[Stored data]
----

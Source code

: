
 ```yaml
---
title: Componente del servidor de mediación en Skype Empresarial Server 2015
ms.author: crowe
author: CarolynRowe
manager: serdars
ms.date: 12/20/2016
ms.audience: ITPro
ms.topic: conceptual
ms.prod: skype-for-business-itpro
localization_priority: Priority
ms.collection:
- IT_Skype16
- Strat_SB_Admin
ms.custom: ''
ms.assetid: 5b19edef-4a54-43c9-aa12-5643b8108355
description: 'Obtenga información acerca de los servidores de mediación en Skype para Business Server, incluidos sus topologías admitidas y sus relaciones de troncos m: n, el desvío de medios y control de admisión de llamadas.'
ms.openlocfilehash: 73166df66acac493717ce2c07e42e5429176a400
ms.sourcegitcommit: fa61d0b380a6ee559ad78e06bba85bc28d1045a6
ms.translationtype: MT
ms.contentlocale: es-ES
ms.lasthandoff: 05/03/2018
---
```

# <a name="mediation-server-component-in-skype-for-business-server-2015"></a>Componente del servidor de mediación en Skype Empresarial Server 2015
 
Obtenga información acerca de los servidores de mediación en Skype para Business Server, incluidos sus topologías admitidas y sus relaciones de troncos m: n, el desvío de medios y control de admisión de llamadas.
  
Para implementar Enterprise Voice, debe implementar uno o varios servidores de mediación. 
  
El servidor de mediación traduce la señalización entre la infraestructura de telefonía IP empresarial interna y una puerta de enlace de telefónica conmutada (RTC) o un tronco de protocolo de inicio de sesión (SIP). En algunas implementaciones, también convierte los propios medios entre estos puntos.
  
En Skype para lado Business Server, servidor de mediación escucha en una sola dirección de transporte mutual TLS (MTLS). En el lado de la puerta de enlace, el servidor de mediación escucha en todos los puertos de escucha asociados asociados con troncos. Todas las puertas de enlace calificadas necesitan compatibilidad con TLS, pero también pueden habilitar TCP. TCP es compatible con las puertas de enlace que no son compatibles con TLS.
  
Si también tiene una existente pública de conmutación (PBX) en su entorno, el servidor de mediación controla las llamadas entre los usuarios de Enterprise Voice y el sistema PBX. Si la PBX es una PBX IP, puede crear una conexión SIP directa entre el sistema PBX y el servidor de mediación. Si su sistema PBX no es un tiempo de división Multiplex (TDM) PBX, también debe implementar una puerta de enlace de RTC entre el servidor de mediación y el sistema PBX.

----

→ **WORK INSTRUCTION**: Give again only the lines starting at the one that contains "Para implementar Enterprise" and running to the end of the data.

→ **OUTPUT**:
Para implementar Enterprise Voice, debe implementar uno o varios servidores de mediación. 
  
El servidor de mediación traduce la señalización entre la infraestructura de telefonía IP empresarial interna y una puerta de enlace de telefónica conmutada (RTC) o un tronco de protocolo de inicio de sesión (SIP). En algunas implementaciones, también convierte los propios medios entre estos puntos.
  
En Skype para lado Business Server, servidor de mediación escucha en una sola dirección de transporte mutual TLS (MTLS). En el lado de la puerta de enlace, el servidor de mediación escucha en todos los puertos de escucha asociados asociados con troncos. Todas las puertas de enlace calificadas necesitan compatibilidad con TLS, pero también pueden habilitar TCP. TCP es compatible con las puertas de enlace que no son compatibles con TLS.
  
Si también tiene una existente pública de conmutación (PBX) en su entorno, el servidor de mediación controla las llamadas entre los usuarios de Enterprise Voice y el sistema PBX. Si la PBX es una PBX IP, puede crear una conexión SIP directa entre el sistema PBX y el servidor de mediación. Si su sistema PBX no es un tiempo de división Multiplex (TDM) PBX, también debe implementar una puerta de enlace de RTC entre el servidor de mediación y el sistema PBX.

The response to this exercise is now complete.